> ASSIGNED TASK:
Line by line, copy all of the data exactly.

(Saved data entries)

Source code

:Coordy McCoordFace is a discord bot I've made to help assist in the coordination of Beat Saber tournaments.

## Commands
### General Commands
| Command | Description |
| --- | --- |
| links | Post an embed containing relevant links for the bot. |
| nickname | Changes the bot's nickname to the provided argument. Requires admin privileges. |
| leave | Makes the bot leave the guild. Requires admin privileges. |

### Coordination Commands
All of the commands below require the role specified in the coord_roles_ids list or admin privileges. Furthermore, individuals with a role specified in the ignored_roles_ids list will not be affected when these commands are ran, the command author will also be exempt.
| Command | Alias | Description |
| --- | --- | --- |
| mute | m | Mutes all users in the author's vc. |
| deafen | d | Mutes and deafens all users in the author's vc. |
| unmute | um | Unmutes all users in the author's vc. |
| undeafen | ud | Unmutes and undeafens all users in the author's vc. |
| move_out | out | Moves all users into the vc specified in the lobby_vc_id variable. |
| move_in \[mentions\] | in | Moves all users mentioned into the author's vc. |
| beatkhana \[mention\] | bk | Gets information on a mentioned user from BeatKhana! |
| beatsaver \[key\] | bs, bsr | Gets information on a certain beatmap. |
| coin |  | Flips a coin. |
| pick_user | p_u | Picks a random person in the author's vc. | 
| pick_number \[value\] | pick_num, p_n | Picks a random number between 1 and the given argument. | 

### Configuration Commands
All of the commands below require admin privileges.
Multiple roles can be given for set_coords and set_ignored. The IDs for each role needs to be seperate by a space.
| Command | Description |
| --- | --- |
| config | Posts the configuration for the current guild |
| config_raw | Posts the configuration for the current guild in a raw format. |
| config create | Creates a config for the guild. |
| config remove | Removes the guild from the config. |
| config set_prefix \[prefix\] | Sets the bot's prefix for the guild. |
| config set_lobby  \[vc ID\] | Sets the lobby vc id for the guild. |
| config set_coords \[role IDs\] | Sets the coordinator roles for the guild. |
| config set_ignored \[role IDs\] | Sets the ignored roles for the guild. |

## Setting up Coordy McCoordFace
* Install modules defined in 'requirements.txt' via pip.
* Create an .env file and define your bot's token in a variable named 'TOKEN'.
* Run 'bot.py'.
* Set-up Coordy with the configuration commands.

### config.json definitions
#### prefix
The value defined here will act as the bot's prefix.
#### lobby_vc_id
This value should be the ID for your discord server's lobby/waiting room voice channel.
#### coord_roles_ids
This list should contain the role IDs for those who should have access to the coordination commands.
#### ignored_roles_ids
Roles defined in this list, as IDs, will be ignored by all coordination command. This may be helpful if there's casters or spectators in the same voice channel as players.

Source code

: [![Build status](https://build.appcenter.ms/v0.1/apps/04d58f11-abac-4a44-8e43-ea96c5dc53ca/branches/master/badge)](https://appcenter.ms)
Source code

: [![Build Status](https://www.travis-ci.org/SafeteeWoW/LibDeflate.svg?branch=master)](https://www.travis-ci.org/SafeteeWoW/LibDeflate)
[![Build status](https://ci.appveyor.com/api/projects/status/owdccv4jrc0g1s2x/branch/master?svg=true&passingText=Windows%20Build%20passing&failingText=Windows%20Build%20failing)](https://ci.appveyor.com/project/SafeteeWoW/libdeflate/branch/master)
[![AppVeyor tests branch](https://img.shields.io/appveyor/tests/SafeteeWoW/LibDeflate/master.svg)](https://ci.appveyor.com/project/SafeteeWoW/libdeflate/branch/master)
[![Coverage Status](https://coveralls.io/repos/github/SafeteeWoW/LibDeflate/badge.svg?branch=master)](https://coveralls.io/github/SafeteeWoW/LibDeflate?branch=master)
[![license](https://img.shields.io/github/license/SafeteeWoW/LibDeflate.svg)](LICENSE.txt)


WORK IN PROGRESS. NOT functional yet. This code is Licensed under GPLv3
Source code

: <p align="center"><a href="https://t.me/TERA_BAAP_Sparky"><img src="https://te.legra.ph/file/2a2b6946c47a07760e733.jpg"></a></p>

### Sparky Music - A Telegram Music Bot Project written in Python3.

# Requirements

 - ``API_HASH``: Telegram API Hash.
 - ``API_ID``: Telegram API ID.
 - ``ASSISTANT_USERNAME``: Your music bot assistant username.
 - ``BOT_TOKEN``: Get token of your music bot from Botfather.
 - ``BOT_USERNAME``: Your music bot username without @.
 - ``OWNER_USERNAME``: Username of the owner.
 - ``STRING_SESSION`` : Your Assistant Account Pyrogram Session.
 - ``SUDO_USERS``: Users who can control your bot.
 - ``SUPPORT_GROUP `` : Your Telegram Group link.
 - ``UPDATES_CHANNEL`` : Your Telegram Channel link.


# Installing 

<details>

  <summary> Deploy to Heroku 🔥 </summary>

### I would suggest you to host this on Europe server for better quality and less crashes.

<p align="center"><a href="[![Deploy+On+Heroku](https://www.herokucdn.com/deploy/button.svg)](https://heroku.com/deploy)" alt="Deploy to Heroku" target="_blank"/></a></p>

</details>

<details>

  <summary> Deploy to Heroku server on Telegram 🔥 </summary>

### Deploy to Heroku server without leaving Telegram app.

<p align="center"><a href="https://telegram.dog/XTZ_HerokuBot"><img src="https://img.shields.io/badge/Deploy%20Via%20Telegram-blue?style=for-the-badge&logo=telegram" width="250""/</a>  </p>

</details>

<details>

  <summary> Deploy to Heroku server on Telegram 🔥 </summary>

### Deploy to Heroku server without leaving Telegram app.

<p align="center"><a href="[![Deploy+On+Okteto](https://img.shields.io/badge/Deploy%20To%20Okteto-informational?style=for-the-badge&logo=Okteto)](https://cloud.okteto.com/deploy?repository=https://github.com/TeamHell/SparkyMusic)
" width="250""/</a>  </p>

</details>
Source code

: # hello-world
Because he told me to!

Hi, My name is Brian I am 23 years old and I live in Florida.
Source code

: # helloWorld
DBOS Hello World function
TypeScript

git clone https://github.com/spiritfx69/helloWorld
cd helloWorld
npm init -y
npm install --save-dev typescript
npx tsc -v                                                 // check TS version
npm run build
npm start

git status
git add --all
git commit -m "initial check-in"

> COMPLETED EXERCISE:
Source code

:Coordy McCoordFace is a discord bot I've made to help assist in the coordination of Beat Saber tournaments.

## Commands
### General Commands
| Command | Description |
| --- | --- |
| links | Post an embed containing relevant links for the bot. |
| nickname | Changes the bot's nickname to the provided argument. Requires admin privileges. |
| leave | Makes the bot leave the guild. Requires admin privileges. |

### Coordination Commands
All of the commands below require the role specified in the coord_roles_ids list or admin privileges. Furthermore, individuals with a role specified in the ignored_roles_ids list will not be affected when these commands are ran, the command author will also be exempt.
| Command | Alias | Description |
| --- | --- | --- |
| mute | m | Mutes all users in the author's vc. |
| deafen | d | Mutes and deafens all users in the author's vc. |
| unmute | um | Unmutes all users in the author's vc. |
| undeafen | ud | Unmutes and undeafens all users in the author's vc. |
| move_out | out | Moves all users into the vc specified in the lobby_vc_id variable. |
| move_in \[mentions\] | in | Moves all users mentioned into the author's vc. |
| beatkhana \[mention\] | bk | Gets information on a mentioned user from BeatKhana! |
| beatsaver \[key\] | bs, bsr | Gets information on a certain beatmap. |
| coin |  | Flips a coin. |
| pick_user | p_u | Picks a random person in the author's vc. | 
| pick_number \[value\] | pick_num, p_n | Picks a random number between 1 and the given argument. | 

### Configuration Commands
All of the commands below require admin privileges.
Multiple roles can be given for set_coords and set_ignored. The IDs for each role needs to be seperate by a space.
| Command | Description |
| --- | --- |
| config | Posts the configuration for the current guild |
| config_raw | Posts the configuration for the current guild in a raw format. |
| config create | Creates a config for the guild. |
| config remove | Removes the guild from the config. |
| config set_prefix \[prefix\] | Sets the bot's prefix for the guild. |
| config set_lobby  \[vc ID\] | Sets the lobby vc id for the guild. |
| config set_coords \[role IDs\] | Sets the coordinator roles for the guild. |
| config set_ignored \[role IDs\] | Sets the ignored roles for the guild. |

## Setting up Coordy McCoordFace
* Install modules defined in 'requirements.txt' via pip.
* Create an .env file and define your bot's token in a variable named 'TOKEN'.
* Run 'bot.py'.
* Set-up Coordy with the configuration commands.

### config.json definitions
#### prefix
The value defined here will act as the bot's prefix.
#### lobby_vc_id
This value should be the ID for your discord server's lobby/waiting room voice channel.
#### coord_roles_ids
This list should contain the role IDs for those who should have access to the coordination commands.
#### ignored_roles_ids
Roles defined in this list, as IDs, will be ignored by all coordination command. This may be helpful if there's casters or spectators in the same voice channel as players.

Source code

: [![Build status](https://build.appcenter.ms/v0.1/apps/04d58f11-abac-4a44-8e43-ea96c5dc53ca/branches/master/badge)](https://appcenter.ms)
Source code

: [![Build Status](https://www.travis-ci.org/SafeteeWoW/LibDeflate.svg?branch=master)](https://www.travis-ci.org/SafeteeWoW/LibDeflate)
[![Build status](https://ci.appveyor.com/api/projects/status/owdccv4jrc0g1s2x/branch/master?svg=true&passingText=Windows%20Build%20passing&failingText=Windows%20Build%20failing)](https://ci.appveyor.com/project/SafeteeWoW/libdeflate/branch/master)
[![AppVeyor tests branch](https://img.shields.io/appveyor/tests/SafeteeWoW/LibDeflate/master.svg)](https://ci.appveyor.com/project/SafeteeWoW/libdeflate/branch/master)
[![Coverage Status](https://coveralls.io/repos/github/SafeteeWoW/LibDeflate/badge.svg?branch=master)](https://coveralls.io/github/SafeteeWoW/LibDeflate?branch=master)
[![license](https://img.shields.io/github/license/SafeteeWoW/LibDeflate.svg)](LICENSE.txt)


WORK IN PROGRESS. NOT functional yet. This code is Licensed under GPLv3
Source code

: <p align="center"><a href="https://t.me/TERA_BAAP_Sparky"><img src="https://te.legra.ph/file/2a2b6946c47a07760e733.jpg"></a></p>

### Sparky Music - A Telegram Music Bot Project written in Python3.

# Requirements

 - ``API_HASH``: Telegram API Hash.
 - ``API_ID``: Telegram API ID.
 - ``ASSISTANT_USERNAME``: Your music bot assistant username.
 - ``BOT_TOKEN``: Get token of your music bot from Botfather.
 - ``BOT_USERNAME``: Your music bot username without @.
 - ``OWNER_USERNAME``: Username of the owner.
 - ``STRING_SESSION`` : Your Assistant Account Pyrogram Session.
 - ``SUDO_USERS``: Users who can control your bot.
 - ``SUPPORT_GROUP `` : Your Telegram Group link.
 - ``UPDATES_CHANNEL`` : Your Telegram Channel link.


# Installing 

<details>

  <summary> Deploy to Heroku 🔥 </summary>

### I would suggest you to host this on Europe server for better quality and less crashes.

<p align="center"><a href="[![Deploy+On+Heroku](https://www.herokucdn.com/deploy/button.svg)](https://heroku.com/deploy)" alt="Deploy to Heroku" target="_blank"/></a></p>

</details>

<details>

  <summary> Deploy to Heroku server on Telegram 🔥 </summary>

### Deploy to Heroku server without leaving Telegram app.

<p align="center"><a href="https://telegram.dog/XTZ_HerokuBot"><img src="https://img.shields.io/badge/Deploy%20Via%20Telegram-blue?style=for-the-badge&logo=telegram" width="250""/</a>  </p>

</details>

<details>

  <summary> Deploy to Heroku server on Telegram 🔥 </summary>

### Deploy to Heroku server without leaving Telegram app.

<p align="center"><a href="[![Deploy+On+Okteto](https://img.shields.io/badge/Deploy%20To%20Okteto-informational?style=for-the-badge&logo=Okteto)](https://cloud.okteto.com/deploy?repository=https://github.com/TeamHell/SparkyMusic)
" width="250""/</a>  </p>

</details>
Source code

: # hello-world
Because he told me to!

Hi, My name is Brian I am 23 years old and I live in Florida.
Source code

: # helloWorld
DBOS Hello World function
TypeScript

git clone https://github.com/spiritfx69/helloWorld
cd helloWorld
npm init -y
npm install --save-dev typescript
npx tsc -v                                                 // check TS version
npm run build
npm start

git status
git add --all
git commit -m "initial check-in"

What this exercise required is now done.